Irritable bowel syndrome (IBS) is a common, oftentimes disabling gastrointestinal (GI) disorder affecting some 40 million individuals. For many people with IBS, pharmacological and dietary options fall short of therapeutic objectives at least for the full range of GI symptoms. When patients fail to respond, even the most technically skilled gastroenterologist has little to offer but to encourage the patient with IBS to cope with it. While few would argue with such advice, just what coping means is hard to define.
WHAT IS COPING?
Coping refers to the specific thoughts and behaviors that people use to master, tolerate, reduce, or minimize stressful events. One way that researchers categorize coping strategies is in terms of their function.1 Problem-focused strategies, such as taking direct action or confronting a problem head on, are designed to resolve or fix a stressor. For example, a 57-year-old female who suddenly experiences bouts of abdominal pain and finds blood in her stool relies on problem-solving strategies when she calls to schedule an appointment with her gastroenterologist and follow up colonoscopy. Emotion-focused strategies, on the other hand, are efforts to manage the distress of stressful or potentially stressful events. Until she receives the results of the colonoscopy, there is little the patient can do but to manage distress caused by uncertainty by adopting emotion-focused strategies. Taking a walk, relaxing, talking to friends, controlling “what if?” thoughts are examples of emotion-focused strategies.

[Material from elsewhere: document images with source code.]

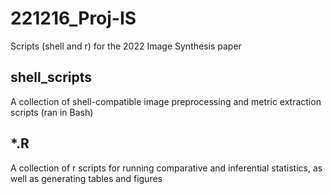 # 221216_Proj-IS

Scripts (shell and r) for the 2022 Image Synthesis paper

## shell_scripts

A collection of shell-compatible image preprocessing and metric extraction scripts (ran in Bash)

## *.R

A collection of r scripts for running comparative and inferential statistics, as well as generating tables and figures
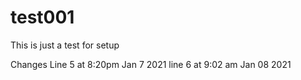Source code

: # test001
This is just a test for setup

Changes
Line 5 at 8:20pm Jan 7 2021
line 6 at 9:02 am Jan 08 2021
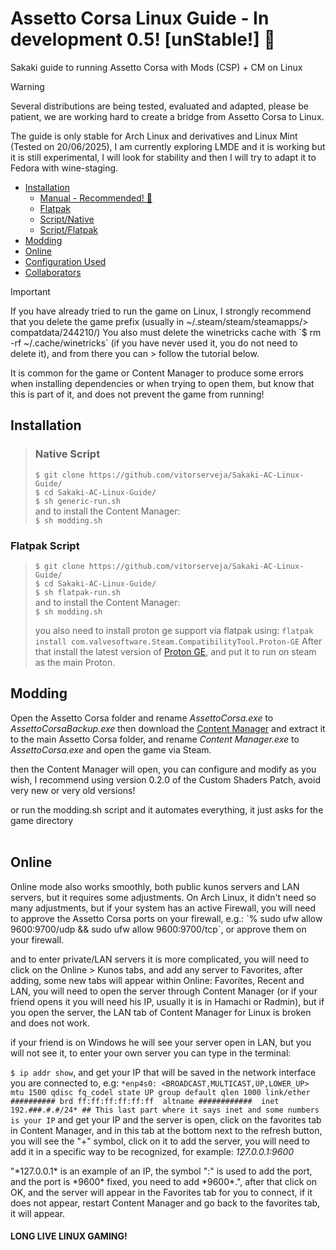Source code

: # Assetto Corsa Linux Guide - In development 0.5! [unStable!] 🌠 
Sakaki guide to running Assetto Corsa with Mods (CSP) + CM on Linux<br>

> [!WARNING]
> <p>Several distributions are being tested, evaluated and adapted, please be patient, we are working hard to create a bridge from Assetto Corsa to Linux.</p>
> <p>The guide is only stable for Arch Linux and derivatives and Linux Mint (Tested on 20/06/2025), I am currently exploring LMDE and it is working but it is still
> experimental, I will look for stability and then I will try to adapt it to Fedora with wine-staging.</p>

- [Installation](#installation)
  - [Manual - Recommended! 🌠](doc/native.md)
  - [Flatpak](doc/flatpak.md)
  - [Script/Native](#native-script)
  - [Script/Flatpak](#flatpak-script)
- [Modding](#modding)
- [Online](#online)
- [Configuration Used](doc)
- [Collaborators](doc/thanks-to-collaborators.md)

> [!IMPORTANT]
> <p>If you have already tried to run the game on Linux, I strongly recommend that you delete the game prefix (usually in ~/.steam/steam/steamapps/> compatdata/244210/)
> You also must delete the winetricks cache with `$ rm -rf ~/.cache/winetricks` (if you have never used it, you do not need to delete it), and from there you can > follow the tutorial below.</p>
> <p>It is common for the game or Content Manager to produce some errors when installing dependencies or when trying to open them, but know that this is part of it, and does not prevent the game from running!</p>

## Installation
> ### Native Script
> `$ git clone https://github.com/vitorserveja/Sakaki-AC-Linux-Guide/`<br>
> `$ cd Sakaki-AC-Linux-Guide/`<br>
> `$ sh generic-run.sh`<br>
> and to install the Content Manager:  
> `$ sh modding.sh`

### Flatpak Script
> `$ git clone https://github.com/vitorserveja/Sakaki-AC-Linux-Guide/`<br>
> `$ cd Sakaki-AC-Linux-Guide/`<br>
> `$ sh flatpak-run.sh`<br>
> and to install the Content Manager:  
> `$ sh modding.sh`
> 
>you also need to install proton ge support via flatpak using: `flatpak install com.valvesoftware.Steam.CompatibilityTool.Proton-GE`
>After that install the latest version of [Proton GE](https://github.com/GloriousEggroll/proton-ge-custom), and put it to run on steam as the main Proton.  

## Modding

<p>

  Open the Assetto Corsa folder and rename *AssettoCorsa.exe* to *AssettoCorsaBackup.exe*
then download the [Content Manager](https://assettocorsa.club/content-manager.html) and extract it to the main Assetto Corsa folder, and rename *Content Manager.exe* to *AssettoCorsa.exe* and open the game via Steam.</p>
<p>then the Content Manager will open, you can configure and modify as you wish, I recommend using version 0.2.0 of the Custom Shaders Patch, avoid very new or very old versions!</p>
or run the modding.sh script and it automates everything, it just asks for the game directory
<br><br>

## Online

<p>Online mode also works smoothly, both public kunos servers and LAN servers, but it requires some adjustments. On Arch Linux, it didn't need so many adjustments, but if your system has an active Firewall, you will need to approve the Assetto Corsa ports on your firewall, e.g.: `% sudo ufw allow 9600:9700/udp && sudo ufw allow 9600:9700/tcp`, or approve them on your firewall.</p>

<p>and to enter private/LAN servers it is more complicated, you will need to click on the Online > Kunos tabs, and add any server to Favorites, after adding, some new tabs will appear within Online: Favorites, Recent and LAN, you will need to open the server through Content Manager (or if your friend opens it you will need his IP, usually it is in Hamachi or Radmin), but if you open the server, the LAN tab of Content Manager for Linux is broken and does not work.</p>
</p>if your friend is on Windows he will see your server open in LAN, but you will not see it, to enter your own server you can type in the terminal: 
<p>
  
`$ ip addr show`, and get your IP that will be saved in the network interface you are connected to, e.g: `*enp4s0: <BROADCAST,MULTICAST,UP,LOWER_UP> mtu 1500 qdisc fq_codel state UP group default qlen 1000
link/ether ########## brd ff:ff:ff:ff:ff:ff 
altname ############ 
inet 192.###.#.#/24* ## This last part where it says inet and some numbers is your IP`
and get your IP and the server is open, click on the favorites tab in Content Manager, and in this tab at the bottom next to the refresh button, you will see the "+" symbol, click on it to add the server, you will need to add it in a specific way to be recognized, for example: *127.0.0.1:9600*</p>
<p>"*127.0.0.1* is an example of an IP, the symbol ":" is used to add the port, and the port is *9600* fixed, you need to add *9600*.", after that click on OK, and the server will appear in the Favorites tab for you to connect, if it does not appear, restart Content Manager and go back to the favorites tab, it will appear.
</p>

#### LONG LIVE LINUX GAMING!

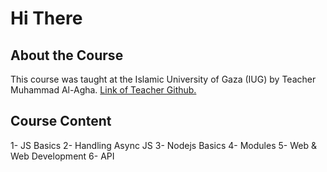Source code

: # Hi There

## About the Course
This course was taught at the Islamic University of Gaza (IUG) by Teacher Muhammad Al-Agha.
[Link of Teacher Github.](https://github.com/MohammedElagha)

## Course Content
1- JS Basics
2- Handling Async JS
3- Nodejs Basics
4- Modules
5- Web & Web Development
6- API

Research indicates that people use both types of strategies to deal with stressful events2 because both are useful in specific situations.3 Problem-focused coping strategies work better for controllable problems such as work-related problems and family-related problems, while emotion-focused coping works best in less controllable situations, such as, certain kinds of physical health problems. This means that that effective coping depends on matching ones control over life events to the proper coping strategy. Calibrating coping strategies to control beliefs is called “goodness of fit”1 and its value has been supported in numerous studies with patients with different medical problems including those undergoing hemodialysis,4 women undergoing in vitro fertilization,5 multiple sclerosis,6 HIV,7 and congestive heart failure.8 These data indicate that effective coping requires a degree of mental flexibility that allows one to toggle back and forth between emotion-focused and problem-focused coping strategies depending on how changeable a problem is in a given situation.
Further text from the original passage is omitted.